— У меня есть на примете. Вы его хорошо знаете…
— Да, на этого человека можно положиться, — выслушав полковника, согласился Савинков. Решив вопрос о связном, сказал, не спуская с Перхурова испытующих глаз: — Между прочим, здесь появилась одна наша общая знакомая.
— Кто такая?
— Актриса Барановская, — с наигранным спокойствием ответил Савинков.
Перхуров привстал от неожиданности, вцепился руками в подлокотники кресла:
— Как она здесь очутилась?!
Словно бы испытывая терпение полковника, Савинков помедлил:
— Не знаю, как вам и ответить… Сюда ее послали чекисты, но она сразу призналась нам в этом и заявила, что на вербовку согласилась с единственной целью — опять оказаться среди своих. Чекисты каким-то образом разнюхали, что мы договорились встретиться здесь, в Казани, и решили с помощью Барановской следить за нами, — объяснил Савинков.
Но сомнения Перхурова не рассеялись:
— А может, и признаться в перевербовке ей было поручено большевиками?
— Барановская выдала нам чекистскую явку в Казани. Вряд ли такое задание ей могли поручить большевики. Я сам допрашивал хозяина явочной квартиры — правоверный коммунист, слова не сказал. Пришлось расстрелять.
Перхурова эти доводы не убедили:
— Доверять Барановской все равно больше нельзя! — убежденно произнес он. — Продала раз, продаст другой.
Савинков посмотрел на него с интересом, склонив голову набок:
— Предлагаете ликвидировать?
— Ничего я не предлагаю, решайте сами, — отвел глаза полковник. — В Ярославле она работала хорошо, грех обижаться, а что представляет из себя теперь — не знаю, — и он залпом выпил свою рюмку коньяку.

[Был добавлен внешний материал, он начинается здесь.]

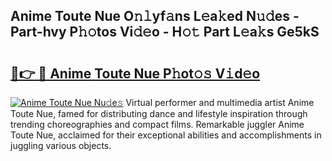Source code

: ## Anime Toute Nue O𝚗𝚕yf𝚊ns L𝚎a𝚔ed N𝚞𝚍es - Part-hvy P𝚑𝚘tos Vi𝚍𝚎o - H𝚘𝚝 Part L𝚎a𝚔s Ge5kS

# <h2><a href="http://kf0xgq.oniu.top/?m=Anime+Toute+Nue">🔗👉 🔴 Anime Toute Nue P𝚑ot𝚘𝚜 V𝚒d𝚎o</a></h2>

[![Anime Toute Nue Nu𝚍e𝚜](https://i.imgur.com/0qMVB7G.gif)](http://kf0xgq.oniu.top/?m=Anime+Toute+Nue)
Virtual performer and multimedia artist Anime Toute Nue, famed for distributing dance and lifestyle inspiration through trending choreographies and compact films. Remarkable juggler Anime Toute Nue, acclaimed for their exceptional abilities and accomplishments in juggling various objects.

— Я могу устроить вам встречу, — с фальшивой невозмутимостью сказал Савинков.
— Нет уж, избавьте, — резко возразил Перхуров и вернулся к разговору о связном: — Мне думается, с засылкой его в Ярославль надо несколько повременить. Переждать, когда у большевиков горячка кончится, первое время они будут хватать и правых, и виноватых.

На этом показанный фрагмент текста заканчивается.